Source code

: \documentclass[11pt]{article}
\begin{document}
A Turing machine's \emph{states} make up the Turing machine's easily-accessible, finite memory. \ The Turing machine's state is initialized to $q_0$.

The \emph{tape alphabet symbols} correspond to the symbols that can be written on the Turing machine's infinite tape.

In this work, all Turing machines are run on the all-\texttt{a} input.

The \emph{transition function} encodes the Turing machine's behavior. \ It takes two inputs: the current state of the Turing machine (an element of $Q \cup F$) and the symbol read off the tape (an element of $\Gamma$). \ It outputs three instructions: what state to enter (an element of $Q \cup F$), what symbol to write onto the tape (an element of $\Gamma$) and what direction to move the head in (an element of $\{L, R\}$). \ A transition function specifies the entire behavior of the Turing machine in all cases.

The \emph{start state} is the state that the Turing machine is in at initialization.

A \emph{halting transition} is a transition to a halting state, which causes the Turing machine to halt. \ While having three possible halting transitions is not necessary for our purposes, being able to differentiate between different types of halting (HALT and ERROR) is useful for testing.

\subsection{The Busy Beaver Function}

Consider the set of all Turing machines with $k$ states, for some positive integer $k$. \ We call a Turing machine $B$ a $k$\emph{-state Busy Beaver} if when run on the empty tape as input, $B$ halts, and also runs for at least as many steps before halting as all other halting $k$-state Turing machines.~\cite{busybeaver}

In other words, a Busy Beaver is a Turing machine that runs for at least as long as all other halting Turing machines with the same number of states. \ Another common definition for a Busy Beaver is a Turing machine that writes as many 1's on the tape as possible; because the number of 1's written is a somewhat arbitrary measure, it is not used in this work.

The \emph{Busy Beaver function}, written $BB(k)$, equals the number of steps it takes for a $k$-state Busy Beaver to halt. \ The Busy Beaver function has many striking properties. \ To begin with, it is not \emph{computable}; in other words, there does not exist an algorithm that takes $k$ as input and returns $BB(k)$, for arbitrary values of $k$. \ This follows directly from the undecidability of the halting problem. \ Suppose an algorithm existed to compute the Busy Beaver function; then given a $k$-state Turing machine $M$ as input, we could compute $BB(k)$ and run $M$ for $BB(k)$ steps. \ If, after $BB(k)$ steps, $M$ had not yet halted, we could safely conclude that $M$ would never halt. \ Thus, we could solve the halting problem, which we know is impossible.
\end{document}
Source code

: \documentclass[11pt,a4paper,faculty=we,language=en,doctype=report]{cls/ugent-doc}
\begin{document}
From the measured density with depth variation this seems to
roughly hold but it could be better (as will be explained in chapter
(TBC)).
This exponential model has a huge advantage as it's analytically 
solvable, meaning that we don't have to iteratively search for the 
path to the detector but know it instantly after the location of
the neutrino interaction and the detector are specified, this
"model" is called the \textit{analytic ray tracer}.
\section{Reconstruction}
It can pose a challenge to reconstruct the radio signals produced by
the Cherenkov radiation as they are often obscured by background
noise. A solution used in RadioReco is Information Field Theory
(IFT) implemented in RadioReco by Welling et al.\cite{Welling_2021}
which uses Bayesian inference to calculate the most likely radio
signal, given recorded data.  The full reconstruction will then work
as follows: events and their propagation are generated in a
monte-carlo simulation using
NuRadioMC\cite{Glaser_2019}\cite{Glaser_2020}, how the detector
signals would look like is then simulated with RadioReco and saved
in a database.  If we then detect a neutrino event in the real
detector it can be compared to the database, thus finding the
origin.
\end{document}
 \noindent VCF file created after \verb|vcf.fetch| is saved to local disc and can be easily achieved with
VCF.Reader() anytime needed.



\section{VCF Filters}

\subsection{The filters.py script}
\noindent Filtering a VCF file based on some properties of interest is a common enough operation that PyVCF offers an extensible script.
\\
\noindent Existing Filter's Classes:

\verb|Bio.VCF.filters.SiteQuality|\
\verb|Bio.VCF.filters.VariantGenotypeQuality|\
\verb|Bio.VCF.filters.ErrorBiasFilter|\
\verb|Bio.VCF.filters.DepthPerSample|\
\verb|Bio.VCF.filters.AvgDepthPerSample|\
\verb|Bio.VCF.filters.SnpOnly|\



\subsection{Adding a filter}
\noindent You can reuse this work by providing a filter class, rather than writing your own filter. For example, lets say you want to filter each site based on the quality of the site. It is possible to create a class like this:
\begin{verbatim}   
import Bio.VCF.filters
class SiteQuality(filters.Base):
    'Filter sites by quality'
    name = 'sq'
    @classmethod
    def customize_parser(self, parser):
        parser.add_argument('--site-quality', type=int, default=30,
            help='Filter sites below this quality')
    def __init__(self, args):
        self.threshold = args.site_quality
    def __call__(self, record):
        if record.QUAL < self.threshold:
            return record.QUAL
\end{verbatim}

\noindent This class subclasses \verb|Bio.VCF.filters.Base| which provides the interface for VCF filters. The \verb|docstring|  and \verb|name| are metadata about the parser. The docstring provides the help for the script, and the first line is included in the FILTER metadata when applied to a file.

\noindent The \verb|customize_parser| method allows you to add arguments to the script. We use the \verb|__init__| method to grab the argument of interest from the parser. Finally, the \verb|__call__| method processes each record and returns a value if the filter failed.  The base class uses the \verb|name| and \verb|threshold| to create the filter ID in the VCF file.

________________________________________

• PROBLEM DETAILS
Once you find the line with "It can pose" in the entries above, output it and each line after it up to and including the line with "(IFT) implemented in", and nothing else.

• WRITTEN SOLUTION
It can pose a challenge to reconstruct the radio signals produced by
the Cherenkov radiation as they are often obscured by background
noise. A solution used in RadioReco is Information Field Theory
(IFT) implemented in RadioReco by Welling et al.\cite{Welling_2021}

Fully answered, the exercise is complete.